A Deeper Look At Central Banking Through
The Private U.S. Federal Reserve
When we stop to consider that
the Federal Reserve is no more "federal" than Federal
Express and they have no "reserves" - owing to the
fact that they create money 'out of thin air' - the name "Federal
Reserve" itself is a misnomer and purposely given this moniker
as a deceptive means; to make its creation more palatable to
lawmakers since the framers of the U.S. Constitution [and the
spirit of the document itself] were dead-set against the institution
of Central Banking.
It would appear that the Constitution's
framers deep distrust of Central Banking was well founded too
- since the stated goal of its chief advocates is to usurp both
the Declaration of Independence and the Constitution itself,
in pursuit of World Government.
The means by which Central
Banking exerts control over the populace is through their monopoly
power in the issuance of irredeemable fiat currency [debt] for
interest [usury].
The history of irredeemable
fiat currencies clearly illustrates that the compounding of accumulated
debt always denigrates into bondage and ultimately to the conquest
of complete debt-slavery.
In a recent interview between
two notable market commentators, Dr.

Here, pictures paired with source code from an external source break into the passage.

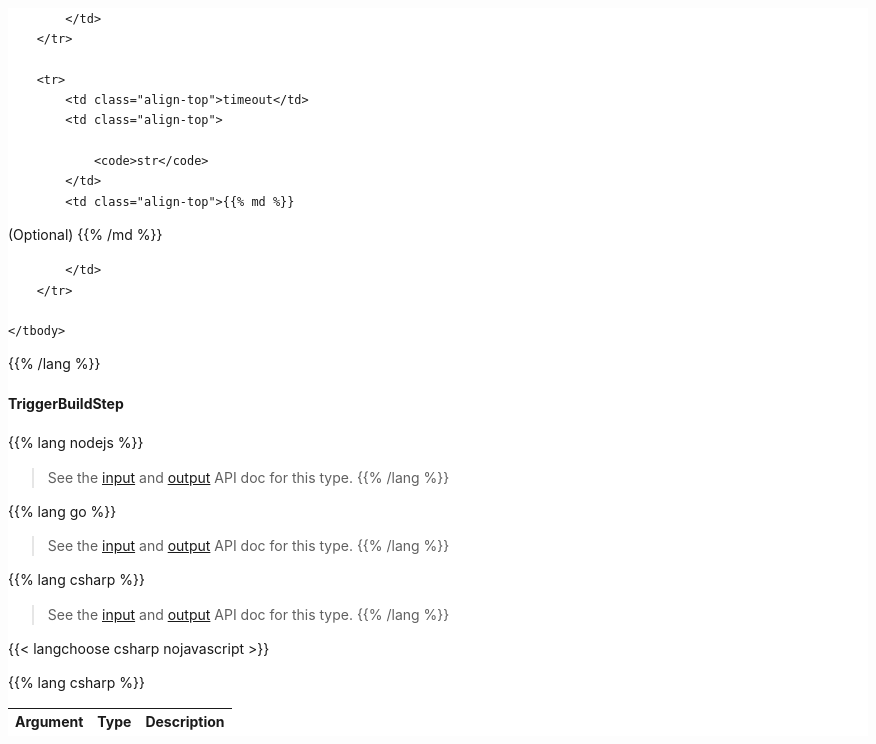             
            </td>
        </tr>
    
        <tr>
            <td class="align-top">timeout</td>
            <td class="align-top">
                
                <code>str</code>
            </td>
            <td class="align-top">{{% md %}} 
 (Optional)
 {{% /md %}}

            
            </td>
        </tr>
    
    </tbody>
</table>


{{% /lang %}}





#### TriggerBuildStep
{{% lang nodejs %}}
> See the <a href="/docs/reference/pkg/nodejs/pulumi/gcp/types/input/#TriggerBuildStep">input</a> and <a href="/docs/reference/pkg/nodejs/pulumi/gcp/types/output/#TriggerBuildStep">output</a> API doc for this type.
{{% /lang %}}

{{% lang go %}}
> See the <a href="https://pkg.go.dev/github.com/pulumi/pulumi-gcp/sdk/go/gcp/cloudbuild?tab=doc#TriggerBuildStepArgs">input</a> and <a href="https://pkg.go.dev/github.com/pulumi/pulumi-gcp/sdk/go/gcp/cloudbuild?tab=doc#TriggerBuildStepOutput">output</a> API doc for this type.
{{% /lang %}}

{{% lang csharp %}}
> See the <a href="/docs/reference/pkg/dotnet/Pulumi.Gcp/Pulumi.Gcp.Cloudbuild.TriggerBuildStepArgs.html">input</a> and <a href="/docs/reference/pkg/dotnet/Pulumi.Gcp/Pulumi.Gcp.Cloudbuild.TriggerBuildStep.html">output</a> API doc for this type.
{{% /lang %}}



{{< langchoose csharp nojavascript >}}


{{% lang csharp %}}


<table class="ml-6">
    <thead>
        <tr>
            <th>Argument</th>
            <th>Type</th>
            <th>Description</th>
        </tr>
    </thead>
    <tbody>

Robert McHugh, a former
banker, explains
to Jay Taylor exactly how this insidious process is enacted
on a naïve and unsuspecting populace;
Taylor: I was greatly impressed
by an insightful article I found back in 2005 on the Internet
titled, "The Feds Are at It Again. What Do They Fear?"
It was written by Dr. Robert McHugh, who was, just as I was,
once a banker before he became a newsletter writer. Unlike your
writer, who worked for well-established foreign multinational
banks in New York, Robert actually founded a local community
bank in Eastern Pennsylvania that ultimately became known as
Main StreetBancorp. Talk about a "ground floor"
opportunity; as one of the founders of the bank, Robert was one
of 13 employees when it started. From zero deposits, the bank
grew to $3 billion in deposits and had 500 employees when management
chose to sell out in 2000 because they believed the economy looked
like it was ready to head south. [emphasis mine]
McHugh, after acknowledging
that government manipulates metals markets, goes on to explain,
McHUGH: Well, I'm a renegade
banker. I have sat in at meetings where the Federal Reserve
came in, sat down and "said stop lending, we think there
is a recession coming." The very fact that we were told
to stop lending caused a recession. That happened in 1990-1991.
Word of that finally hit the mainstream media and one of the
first acts Clinton did was that he grabbed the regulators by
the throats and said, "why don't you let the bankers start
lending again." The next time they came in, they told us
to start lending.
They have
that kind of power. They decide when recessions and depressions
happen. They decide when hyperinflation happens.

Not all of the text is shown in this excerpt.